Pada tahun 2012 itu, Karunia belum mendapatkan izin perusahaan untuk jasa pelatihan TKI, padahal Reyna sudah menerima uang dari Karunia.
Namun, Reyna menginformasikan ke Karunia bahwa ada pekerjaan pengadaan sistem pengawasan dan pengelolaan data proteksi TKI, dan menawarkan Karunia melaksanakan pekerjaan tersebut, Karunia pun menyetujui ide itu.
Reyna pun mengarahkan Karunia berkoordinasi dengan I Nyoman Darmanta selaku pejabat pembuat komitmen pengadaan sistem proteksi TKI tahun 2012.
"Selanjutnya Reyna Usman mengarahkan Karunia untuk berkoordinasi dengan terdakwa I Nyoman Darmanta terkait pengadaan tersebut dan memerintahkan terdakwa I Nyoman Darmanta untuk menggunakan dokumen perencanaan pengadaan yang dibuat oleh Bunamas dalam penyusunan Harga Perkiraan Sendiri (HPS) dan spesifikasi teknis," jelas jaksa.
Reyna juga meminta seseorang bernama Dewa Putu Santika menjadi penghubung antara dirinya dan Karunia terkait lelang dan pelaksanaan pekerjaan pengadaan sistem pengawasan dan pengelolaan data proteksi TKI tersebut.
Dewa meminta fee sebesar lima persen dari nilai proyek dan disetujui oleh Karunia.
Menindaklanjuti pertemuan tersebut, Karunia membentuk tim tender PT AIM yang beranggotakan staf PT AIM yaitu Bunamas, George Verma Christopher Hilliard, dan Acep Mardiyana dengan tugas antara lain menyusun dokumen desain sistem dan spesifikasi teknis.
Darmanta lalu menggunakan dokumen desain sistem dari Bunamas itu sebagai Kerangka Acuan Kerja (KAK) dengan dasar penetapan Harga Perkiraan Sendiri (HPS) senilai Rp19,8 miliar tanpa dilakukan pengkajian ulang maupun kalkulasi berdasarkan keahlian.
"Kemudian Bunamas atas perintah Karunia menemui terdakwa I Nyoman Darmanta di ruang kerjanya dan memberikan dokumen berupa spesifikasi teknis, desain sistem dan lampiran harga untuk tiap item pekerjaan dalam format hardcopy dan softcopy.
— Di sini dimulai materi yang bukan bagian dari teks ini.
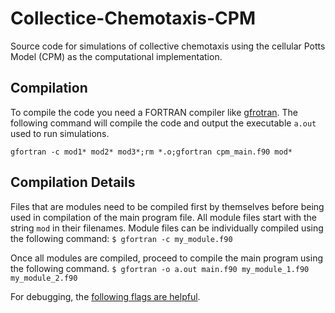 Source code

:# Collectice-Chemotaxis-CPM

Source code for simulations of collective chemotaxis using the cellular Potts Model (CPM) as the computational implementation.

## Compilation

To compile the code you need a FORTRAN compiler like [gfrotran](https://gcc.gnu.org/fortran/). The following command will compile the code and output the executable `a.out` used to run simulations.

`gfortran -c mod1* mod2* mod3*;rm *.o;gfortran cpm_main.f90 mod*`

## Compilation Details

Files that are modules need to be compiled first by themselves before being used in compilation of the main program file. All module files start with the string `mod` in their filenames.
Module files can be individually compiled using the following command:
`$ gfortran -c my_module.f90`

Once all modules are compiled, proceed to compile the main program using the following command.
`$ gfortran -o a.out main.f90 my_module_1.f90 my_module_2.f90 `

For debugging, the [following flags are helpful](http://stackoverflow.com/questions/3676322/what-flags-do-you-set-for-your-gfortran-debugger-compiler-to-catch-faulty-code).
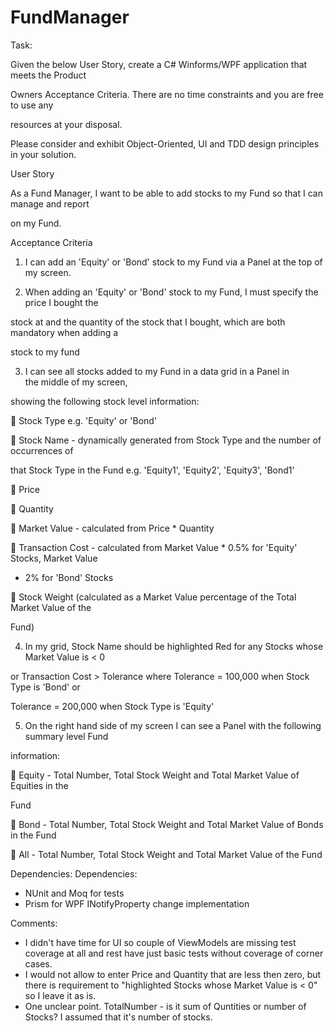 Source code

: # FundManager

Task:

Given the below User Story, create a C# Winforms/WPF application that meets the Product 

Owners Acceptance Criteria. There are no time constraints and you are free to use any 

resources at your disposal. 

Please consider and exhibit Object-Oriented, UI and TDD design principles in your solution.

User Story

As a Fund Manager, I want to be able to add stocks to my Fund so that I can manage and report 

on my Fund.

Acceptance Criteria

1) I can add an 'Equity' or 'Bond' stock to my Fund via a Panel at the top of my screen.

2) When adding an 'Equity' or 'Bond' stock to my Fund, I must specify the price I bought the 

stock at and the quantity of the stock that I bought, which are both mandatory when adding a 

stock to my fund

3) I can see all stocks added to my Fund in a data grid in a Panel in the middle of my screen, 

showing the following stock level information:

 Stock Type e.g. 'Equity' or 'Bond'

 Stock Name - dynamically generated from Stock Type and the number of occurrences of 

that Stock Type in the Fund e.g. 'Equity1', 'Equity2', 'Equity3', 'Bond1'

 Price

 Quantity

 Market Value - calculated from Price * Quantity

 Transaction Cost - calculated from Market Value * 0.5% for 'Equity' Stocks, Market Value 

* 2% for 'Bond' Stocks

 Stock Weight (calculated as a Market Value percentage of the Total Market Value of the 

Fund)

4) In my grid, Stock Name should be highlighted Red for any Stocks whose Market Value is < 0 

or Transaction Cost > Tolerance where Tolerance = 100,000 when Stock Type is 'Bond' or 

Tolerance = 200,000 when Stock Type is 'Equity'

5) On the right hand side of my screen I can see a Panel with the following summary level Fund 

information:

 Equity - Total Number, Total Stock Weight and Total Market Value of Equities in the 

Fund

 Bond - Total Number, Total Stock Weight and Total Market Value of Bonds in the Fund

 All - Total Number, Total Stock Weight and Total Market Value of the Fund



Dependencies:
 Dependencies:
 - NUnit and Moq for tests
 - Prism for WPF INotifyProperty change implementation
 

Comments:
 - I didn't have time for UI so couple of ViewModels are missing test coverage at all and rest have just basic tests without coverage of corner cases.
 - I would not allow to enter Price and Quantity that are less then zero, but there is requirement to "highlighted Stocks whose Market Value is < 0" so I leave it as is.
 - One unclear point. TotalNumber - is it sum of Quntities or number of Stocks? I assumed that it's number of stocks.
 
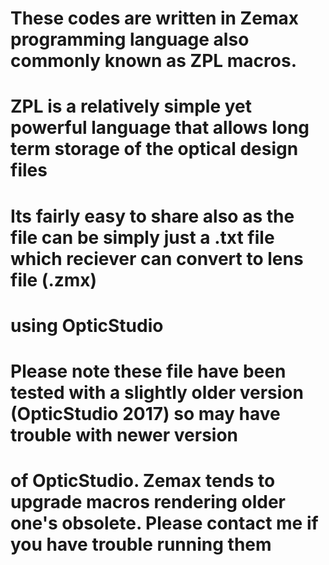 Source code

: # These codes are written in Zemax programming language also commonly known as ZPL macros.
# ZPL is a relatively simple yet powerful language that allows long term storage of the optical design files
# Its fairly easy to share also as the file can be simply just a .txt file which reciever can convert to lens file (.zmx) 
# using OpticStudio
# Please note these file have been tested with a slightly older version (OpticStudio 2017) so may have trouble with newer version
# of OpticStudio. Zemax tends to upgrade macros rendering older one's obsolete. Please contact me if you have trouble running them
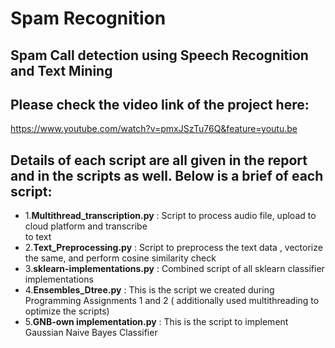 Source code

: # Spam Recognition
## Spam Call detection using Speech Recognition and Text Mining

## Please check the video link of the project here:
https://www.youtube.com/watch?v=pmxJSzTu76Q&feature=youtu.be

## Details of each script are all given in the report and in the scripts as well. Below is a brief of each script:
- 1.**Multithread_transcription.py** : Script to process audio file, upload to cloud platform and transcribe  
			    to text
- 2.**Text_Preprocessing.py** : Script to preprocess the text data , vectorize the same, and perform cosine
		     similarity check
- 3.**sklearn-implementations.py** : Combined script of all sklearn classifier implementations
- 4.**Ensembles_Dtree.py** : This is the script we created during Programming Assignments 1 and 2 ( additionally
		  used multithreading to optimize the scripts)
- 5.**GNB-own implementation.py** : This is the script to implement Gaussian Naive Bayes Classifier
Selanjutnya tanpa melakukan pengkajian ulang atas dokumen tersebut, terdakwa I Nyoman Darmanta menjadikan dokumen tersebut sebagai Kerangka Acuan Kerja (KAK) dan dasar penetapan Harga Perkiraan Sendiri (HPS) senilai Rp19.825.000.000 dalam pengadaan sistem pengawasan dan pengelolaan data proteksi TKI pada Ditjen Binapenta Kemenakertrans RI TA 2012 tanpa dikalkulasikan berdasarkan keahlian, serta tidak didasarkan pada data yang dapat dipertanggungjawabkan," kata jaksa.
Reyna lalu memerintahkan Darmanta melaksanakan lelang pengadaan sistem pengawasan dan pengelolaan data proteksi TKI tanpa menggunakan konsultasi perencana tetapi menggunakan dokumen perencanaan dari PT AIM.
Pada 14 September 2012, pelaksanaan lelang resmi diumumkan pada situs resmi Layanan Pengadaan Secara Elektronik (LPSE) dengan nilai pagu paket anggaran Rp20 miliar dan nilai HPS Rp19,8 miliar.
Singkat cerita, lelang pertama dinyatakan gagal lantaran hanya ada dua perusahaan yang memasukkan dokumen penawaran.
Lelang kembali dibuka pada 25 September 2012 dengan metode lelang pascakualifikasi satu file sistem gugur yang pendanaannya bersumber dari APBN-P tahun anggaran 2012.
Karunia kembali memerintahkan Bunamas mengikuti lelang tersebut. Karunia mengatakan PT AIM sudah dikondisikan menjadi pemenang lelang tersebut.